STUDY MATERIAL ->

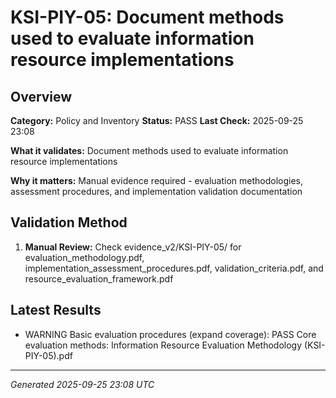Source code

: # KSI-PIY-05: Document methods used to evaluate information resource implementations

## Overview

**Category:** Policy and Inventory
**Status:** PASS
**Last Check:** 2025-09-25 23:08

**What it validates:** Document methods used to evaluate information resource implementations

**Why it matters:** Manual evidence required - evaluation methodologies, assessment procedures, and implementation validation documentation

## Validation Method

1. **Manual Review:** Check evidence_v2/KSI-PIY-05/ for evaluation_methodology.pdf, implementation_assessment_procedures.pdf, validation_criteria.pdf, and resource_evaluation_framework.pdf

## Latest Results

- WARNING Basic evaluation procedures (expand coverage): PASS Core evaluation methods: Information Resource Evaluation Methodology (KSI-PIY-05).pdf

---
*Generated 2025-09-25 23:08 UTC*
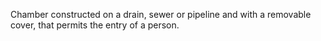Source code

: ﻿Chamber constructed on a drain, sewer or pipeline and with a removable cover, that permits the entry of a person.
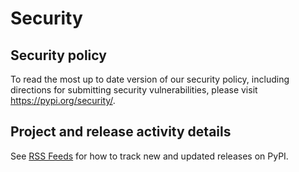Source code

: # Security

## Security policy

To read the most up to date version of our security policy, including
directions for submitting security vulnerabilities, please visit
<https://pypi.org/security/>.

## Project and release activity details

See [RSS Feeds](https://docs.pypi.org/api/feeds/) for how to track new and
updated releases on PyPI.
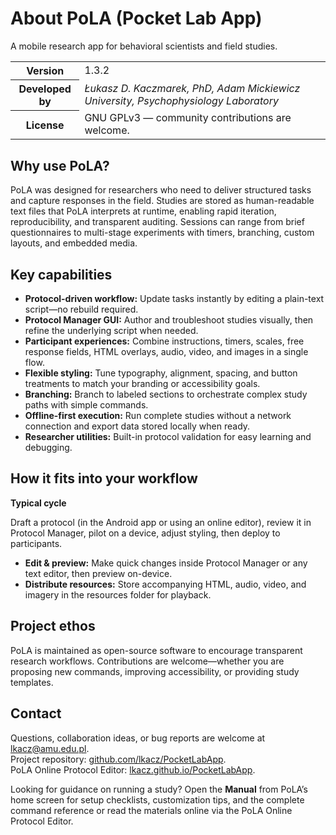 <!-- Converted from app/src/main/assets/manual.html -->

# About PoLA (Pocket Lab App)

A mobile research app for behavioral scientists and field studies.

<table class="meta"><tbody><tr><th>Version</th><td>1.3.2</td></tr><tr><th>Developed by</th><td><i>Łukasz D. Kaczmarek, PhD, Adam Mickiewicz University, Psychophysiology Laboratory</i></td></tr><tr><th>License</th><td>GNU GPLv3 — community contributions are welcome.</td></tr></tbody></table>

## Why use PoLA?

PoLA was designed for researchers who need to deliver structured tasks and capture responses in the field. Studies are stored as human-readable text files that PoLA interprets at runtime, enabling rapid iteration, reproducibility, and transparent auditing. Sessions can range from brief questionnaires to multi-stage experiments with timers, branching, custom layouts, and embedded media. 

## Key capabilities

-   **Protocol-driven workflow:** Update tasks instantly by editing a plain-text script—no rebuild required.
-   **Protocol Manager GUI:** Author and troubleshoot studies visually, then refine the underlying script when needed.
-   **Participant experiences:** Combine instructions, timers, scales, free response fields, HTML overlays, audio, video, and images in a single flow.
-   **Flexible styling:** Tune typography, alignment, spacing, and button treatments to match your branding or accessibility goals.
-   **Branching:** Branch to labeled sections to orchestrate complex study paths with simple commands.
-   **Offline-first execution:** Run complete studies without a network connection and export data stored locally when ready.
-   **Researcher utilities:** Built-in protocol validation for easy learning and debugging.

## How it fits into your workflow

**Typical cycle**

Draft a protocol (in the Android app or using an online editor), review it in Protocol Manager, pilot on a device, adjust styling, then deploy to participants. 

-   **Edit & preview:** Make quick changes inside Protocol Manager or any text editor, then preview on-device.
-   **Distribute resources:** Store accompanying HTML, audio, video, and imagery in the resources folder for playback.

## Project ethos

PoLA is maintained as open-source software to encourage transparent research workflows. Contributions are welcome—whether you are proposing new commands, improving accessibility, or providing study templates.

## Contact

Questions, collaboration ideas, or bug reports are welcome at [lkacz@amu.edu.pl](mailto:lkacz@amu.edu.pl).  
Project repository: [github.com/lkacz/PocketLabApp](https://github.com/lkacz/PocketLabApp).  
PoLA Online Protocol Editor: [lkacz.github.io/PocketLabApp](https://lkacz.github.io/PocketLabApp/).

Looking for guidance on running a study? Open the **Manual** from PoLA’s home screen for setup checklists, customization tips, and the complete command reference or read the materials online via the PoLA Online Protocol Editor.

EXERCISE INSTRUCTIONS ->
Set down, exactly as they stand above, the lines starting with the line with "## Key capabilities" and going on through the line with "a single flow.", and no others.

RESPONSE TO THE EXERCISE ->
## Key capabilities

-   **Protocol-driven workflow:** Update tasks instantly by editing a plain-text script—no rebuild required.
-   **Protocol Manager GUI:** Author and troubleshoot studies visually, then refine the underlying script when needed.
-   **Participant experiences:** Combine instructions, timers, scales, free response fields, HTML overlays, audio, video, and images in a single flow.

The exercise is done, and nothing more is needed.